### WHAT TO DO
Your task is to filter the entries and copy every line containing the string "ciphertext".

---- EXERCISE INPUTS

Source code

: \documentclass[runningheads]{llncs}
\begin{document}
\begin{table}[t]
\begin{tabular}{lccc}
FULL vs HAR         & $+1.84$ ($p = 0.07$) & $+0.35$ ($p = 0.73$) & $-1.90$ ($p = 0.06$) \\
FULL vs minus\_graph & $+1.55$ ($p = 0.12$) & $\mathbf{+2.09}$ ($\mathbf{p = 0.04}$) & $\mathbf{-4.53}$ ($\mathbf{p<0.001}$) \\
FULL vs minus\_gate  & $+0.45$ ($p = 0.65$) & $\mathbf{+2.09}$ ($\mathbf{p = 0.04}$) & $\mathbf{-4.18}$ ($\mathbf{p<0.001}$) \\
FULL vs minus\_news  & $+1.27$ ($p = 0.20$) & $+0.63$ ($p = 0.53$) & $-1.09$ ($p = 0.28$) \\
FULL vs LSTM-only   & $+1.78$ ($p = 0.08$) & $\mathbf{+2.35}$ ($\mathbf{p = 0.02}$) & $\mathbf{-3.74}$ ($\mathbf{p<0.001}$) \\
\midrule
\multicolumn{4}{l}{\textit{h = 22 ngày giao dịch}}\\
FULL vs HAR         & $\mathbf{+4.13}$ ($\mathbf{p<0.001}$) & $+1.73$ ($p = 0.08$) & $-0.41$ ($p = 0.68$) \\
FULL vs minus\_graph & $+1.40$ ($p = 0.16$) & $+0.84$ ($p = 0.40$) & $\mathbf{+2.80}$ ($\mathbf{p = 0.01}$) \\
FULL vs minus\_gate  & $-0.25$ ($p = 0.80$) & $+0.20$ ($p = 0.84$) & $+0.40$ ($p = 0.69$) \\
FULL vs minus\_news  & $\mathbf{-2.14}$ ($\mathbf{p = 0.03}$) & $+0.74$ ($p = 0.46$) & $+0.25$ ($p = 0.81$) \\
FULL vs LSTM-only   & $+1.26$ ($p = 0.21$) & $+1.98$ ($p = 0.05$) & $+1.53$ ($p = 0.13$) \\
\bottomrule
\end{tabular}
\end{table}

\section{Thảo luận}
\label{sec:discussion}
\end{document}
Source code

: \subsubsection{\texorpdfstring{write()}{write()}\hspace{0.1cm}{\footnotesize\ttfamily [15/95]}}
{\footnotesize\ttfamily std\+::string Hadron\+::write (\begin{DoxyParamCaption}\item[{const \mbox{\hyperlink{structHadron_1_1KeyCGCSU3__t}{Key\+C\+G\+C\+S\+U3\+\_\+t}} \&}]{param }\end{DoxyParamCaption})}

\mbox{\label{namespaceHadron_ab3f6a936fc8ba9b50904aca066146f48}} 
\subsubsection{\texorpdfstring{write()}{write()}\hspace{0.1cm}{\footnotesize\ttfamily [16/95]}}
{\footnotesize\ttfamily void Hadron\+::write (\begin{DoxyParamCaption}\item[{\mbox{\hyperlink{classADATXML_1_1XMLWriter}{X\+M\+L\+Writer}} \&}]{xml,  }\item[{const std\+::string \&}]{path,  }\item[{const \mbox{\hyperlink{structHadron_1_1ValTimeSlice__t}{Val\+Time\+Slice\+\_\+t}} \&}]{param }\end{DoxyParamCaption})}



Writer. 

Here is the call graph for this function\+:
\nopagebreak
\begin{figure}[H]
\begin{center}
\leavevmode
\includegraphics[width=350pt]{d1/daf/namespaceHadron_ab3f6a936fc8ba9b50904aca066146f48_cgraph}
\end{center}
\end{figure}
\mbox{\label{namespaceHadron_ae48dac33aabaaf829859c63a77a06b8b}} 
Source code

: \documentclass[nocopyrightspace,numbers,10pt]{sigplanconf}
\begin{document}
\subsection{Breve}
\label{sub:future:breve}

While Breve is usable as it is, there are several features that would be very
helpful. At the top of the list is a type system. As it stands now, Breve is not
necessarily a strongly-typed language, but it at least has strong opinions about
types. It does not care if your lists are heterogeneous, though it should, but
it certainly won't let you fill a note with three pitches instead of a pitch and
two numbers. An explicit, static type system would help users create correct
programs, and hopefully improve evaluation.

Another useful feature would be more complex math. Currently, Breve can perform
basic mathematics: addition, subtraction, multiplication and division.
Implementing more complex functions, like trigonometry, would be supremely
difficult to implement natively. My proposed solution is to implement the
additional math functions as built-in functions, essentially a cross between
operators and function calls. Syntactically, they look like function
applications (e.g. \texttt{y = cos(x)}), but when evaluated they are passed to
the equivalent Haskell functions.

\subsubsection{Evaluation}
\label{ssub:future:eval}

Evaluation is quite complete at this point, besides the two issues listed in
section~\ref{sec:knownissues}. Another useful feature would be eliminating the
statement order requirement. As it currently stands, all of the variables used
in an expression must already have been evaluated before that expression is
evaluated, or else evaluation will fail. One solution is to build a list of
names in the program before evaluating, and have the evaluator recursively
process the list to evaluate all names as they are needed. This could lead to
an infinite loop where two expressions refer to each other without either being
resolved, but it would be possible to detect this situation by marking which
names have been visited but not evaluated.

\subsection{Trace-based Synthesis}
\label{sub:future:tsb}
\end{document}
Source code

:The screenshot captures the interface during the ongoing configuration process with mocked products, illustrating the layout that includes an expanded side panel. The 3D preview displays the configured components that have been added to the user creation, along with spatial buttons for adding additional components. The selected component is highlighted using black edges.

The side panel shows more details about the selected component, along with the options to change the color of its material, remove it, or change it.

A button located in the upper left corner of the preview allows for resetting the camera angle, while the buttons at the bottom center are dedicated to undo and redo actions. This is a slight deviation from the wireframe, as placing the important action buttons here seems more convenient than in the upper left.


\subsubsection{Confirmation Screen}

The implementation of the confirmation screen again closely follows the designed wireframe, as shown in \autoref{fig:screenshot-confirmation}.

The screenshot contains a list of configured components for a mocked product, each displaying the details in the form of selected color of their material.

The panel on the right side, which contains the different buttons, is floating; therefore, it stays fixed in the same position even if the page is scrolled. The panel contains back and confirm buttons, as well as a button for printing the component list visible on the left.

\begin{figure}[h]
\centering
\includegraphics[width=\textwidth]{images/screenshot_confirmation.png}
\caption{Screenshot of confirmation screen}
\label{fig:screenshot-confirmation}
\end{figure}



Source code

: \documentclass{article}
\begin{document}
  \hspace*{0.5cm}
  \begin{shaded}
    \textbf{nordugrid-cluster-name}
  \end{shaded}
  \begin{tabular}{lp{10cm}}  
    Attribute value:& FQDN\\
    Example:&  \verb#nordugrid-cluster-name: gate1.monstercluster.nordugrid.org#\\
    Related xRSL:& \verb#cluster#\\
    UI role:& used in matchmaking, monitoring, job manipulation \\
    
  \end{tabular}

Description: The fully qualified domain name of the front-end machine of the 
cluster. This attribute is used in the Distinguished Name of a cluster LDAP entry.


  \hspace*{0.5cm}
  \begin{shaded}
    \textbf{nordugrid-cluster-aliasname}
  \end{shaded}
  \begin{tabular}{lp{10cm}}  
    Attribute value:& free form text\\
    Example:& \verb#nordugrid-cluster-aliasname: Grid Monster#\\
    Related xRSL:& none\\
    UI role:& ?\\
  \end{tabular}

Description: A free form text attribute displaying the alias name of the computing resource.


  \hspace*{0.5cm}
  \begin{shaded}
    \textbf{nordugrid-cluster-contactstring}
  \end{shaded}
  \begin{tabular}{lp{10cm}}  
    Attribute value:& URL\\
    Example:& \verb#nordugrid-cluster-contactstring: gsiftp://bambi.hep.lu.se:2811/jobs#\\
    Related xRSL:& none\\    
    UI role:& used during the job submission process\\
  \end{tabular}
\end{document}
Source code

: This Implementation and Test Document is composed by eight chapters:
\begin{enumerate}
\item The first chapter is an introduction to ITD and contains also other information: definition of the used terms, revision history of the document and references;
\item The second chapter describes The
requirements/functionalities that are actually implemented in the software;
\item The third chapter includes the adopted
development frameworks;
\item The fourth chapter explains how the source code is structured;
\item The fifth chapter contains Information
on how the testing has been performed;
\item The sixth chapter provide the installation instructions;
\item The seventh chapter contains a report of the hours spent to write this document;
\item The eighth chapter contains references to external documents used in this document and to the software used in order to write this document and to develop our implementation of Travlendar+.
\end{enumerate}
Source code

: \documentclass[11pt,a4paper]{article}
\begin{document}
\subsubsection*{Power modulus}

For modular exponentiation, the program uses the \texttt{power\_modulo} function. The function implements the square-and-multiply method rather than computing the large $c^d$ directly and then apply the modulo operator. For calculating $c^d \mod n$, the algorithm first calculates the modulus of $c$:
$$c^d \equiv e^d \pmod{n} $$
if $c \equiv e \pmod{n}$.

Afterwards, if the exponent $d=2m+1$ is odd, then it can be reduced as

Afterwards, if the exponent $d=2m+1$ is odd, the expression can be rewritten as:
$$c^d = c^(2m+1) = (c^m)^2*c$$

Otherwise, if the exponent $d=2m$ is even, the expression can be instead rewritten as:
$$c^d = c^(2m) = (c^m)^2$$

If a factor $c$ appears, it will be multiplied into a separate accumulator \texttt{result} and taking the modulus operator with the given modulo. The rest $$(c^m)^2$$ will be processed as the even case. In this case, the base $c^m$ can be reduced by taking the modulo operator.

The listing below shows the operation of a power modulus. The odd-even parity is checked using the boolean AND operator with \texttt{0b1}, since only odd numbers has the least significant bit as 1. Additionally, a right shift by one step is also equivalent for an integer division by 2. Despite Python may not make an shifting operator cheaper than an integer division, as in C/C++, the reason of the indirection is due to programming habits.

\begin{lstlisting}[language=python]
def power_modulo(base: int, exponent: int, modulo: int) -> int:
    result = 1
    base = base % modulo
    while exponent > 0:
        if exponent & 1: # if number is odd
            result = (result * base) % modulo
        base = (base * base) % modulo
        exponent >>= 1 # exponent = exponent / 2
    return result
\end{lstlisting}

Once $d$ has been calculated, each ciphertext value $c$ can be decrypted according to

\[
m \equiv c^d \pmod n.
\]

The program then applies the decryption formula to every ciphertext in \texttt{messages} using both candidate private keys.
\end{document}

--------

### SOLUTION FOR THIS TASK
Once $d$ has been calculated, each ciphertext value $c$ can be decrypted according to
The program then applies the decryption formula to every ciphertext in \texttt{messages} using both candidate private keys.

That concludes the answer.